Information shown:
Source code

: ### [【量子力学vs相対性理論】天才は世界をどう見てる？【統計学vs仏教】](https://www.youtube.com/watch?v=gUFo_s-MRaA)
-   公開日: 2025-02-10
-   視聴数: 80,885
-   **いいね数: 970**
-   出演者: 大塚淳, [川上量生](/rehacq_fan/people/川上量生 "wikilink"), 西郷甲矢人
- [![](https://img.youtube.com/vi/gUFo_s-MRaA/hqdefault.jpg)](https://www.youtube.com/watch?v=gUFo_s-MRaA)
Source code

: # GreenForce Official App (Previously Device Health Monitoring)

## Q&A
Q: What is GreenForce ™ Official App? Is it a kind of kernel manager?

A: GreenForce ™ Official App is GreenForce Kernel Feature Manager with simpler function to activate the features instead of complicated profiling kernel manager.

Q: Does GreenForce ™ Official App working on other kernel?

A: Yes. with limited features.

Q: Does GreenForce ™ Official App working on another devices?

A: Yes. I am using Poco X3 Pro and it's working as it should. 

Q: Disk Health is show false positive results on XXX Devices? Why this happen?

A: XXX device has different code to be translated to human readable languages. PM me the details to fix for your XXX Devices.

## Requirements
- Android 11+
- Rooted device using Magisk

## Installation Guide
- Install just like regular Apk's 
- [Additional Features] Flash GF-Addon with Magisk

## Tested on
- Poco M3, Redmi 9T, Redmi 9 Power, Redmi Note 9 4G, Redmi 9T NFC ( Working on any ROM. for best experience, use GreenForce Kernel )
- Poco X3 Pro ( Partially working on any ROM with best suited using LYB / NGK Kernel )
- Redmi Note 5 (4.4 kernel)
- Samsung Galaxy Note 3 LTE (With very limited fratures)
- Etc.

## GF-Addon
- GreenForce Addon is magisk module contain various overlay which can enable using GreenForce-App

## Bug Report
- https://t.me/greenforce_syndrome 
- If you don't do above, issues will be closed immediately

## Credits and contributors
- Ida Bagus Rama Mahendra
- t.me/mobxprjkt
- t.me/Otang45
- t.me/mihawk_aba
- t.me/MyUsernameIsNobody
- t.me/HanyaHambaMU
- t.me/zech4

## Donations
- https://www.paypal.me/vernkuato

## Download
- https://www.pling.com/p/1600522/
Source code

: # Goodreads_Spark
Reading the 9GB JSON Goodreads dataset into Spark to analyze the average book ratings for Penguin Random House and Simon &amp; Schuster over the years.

Task to complete:
Each line in the data is to be written out precisely.

Reply:
Source code

: ### [【量子力学vs相対性理論】天才は世界をどう見てる？【統計学vs仏教】](https://www.youtube.com/watch?v=gUFo_s-MRaA)
-   公開日: 2025-02-10
-   視聴数: 80,885
-   **いいね数: 970**
-   出演者: 大塚淳, [川上量生](/rehacq_fan/people/川上量生 "wikilink"), 西郷甲矢人
- [![](https://img.youtube.com/vi/gUFo_s-MRaA/hqdefault.jpg)](https://www.youtube.com/watch?v=gUFo_s-MRaA)
Source code

: # GreenForce Official App (Previously Device Health Monitoring)

## Q&A
Q: What is GreenForce ™ Official App? Is it a kind of kernel manager?

A: GreenForce ™ Official App is GreenForce Kernel Feature Manager with simpler function to activate the features instead of complicated profiling kernel manager.

Q: Does GreenForce ™ Official App working on other kernel?

A: Yes. with limited features.

Q: Does GreenForce ™ Official App working on another devices?

A: Yes. I am using Poco X3 Pro and it's working as it should. 

Q: Disk Health is show false positive results on XXX Devices? Why this happen?

A: XXX device has different code to be translated to human readable languages. PM me the details to fix for your XXX Devices.

## Requirements
- Android 11+
- Rooted device using Magisk

## Installation Guide
- Install just like regular Apk's 
- [Additional Features] Flash GF-Addon with Magisk

## Tested on
- Poco M3, Redmi 9T, Redmi 9 Power, Redmi Note 9 4G, Redmi 9T NFC ( Working on any ROM. for best experience, use GreenForce Kernel )
- Poco X3 Pro ( Partially working on any ROM with best suited using LYB / NGK Kernel )
- Redmi Note 5 (4.4 kernel)
- Samsung Galaxy Note 3 LTE (With very limited fratures)
- Etc.

## GF-Addon
- GreenForce Addon is magisk module contain various overlay which can enable using GreenForce-App

## Bug Report
- https://t.me/greenforce_syndrome 
- If you don't do above, issues will be closed immediately

## Credits and contributors
- Ida Bagus Rama Mahendra
- t.me/mobxprjkt
- t.me/Otang45
- t.me/mihawk_aba
- t.me/MyUsernameIsNobody
- t.me/HanyaHambaMU
- t.me/zech4

## Donations
- https://www.paypal.me/vernkuato

## Download
- https://www.pling.com/p/1600522/
Source code

: # Goodreads_Spark
Reading the 9GB JSON Goodreads dataset into Spark to analyze the average book ratings for Penguin Random House and Simon &amp; Schuster over the years.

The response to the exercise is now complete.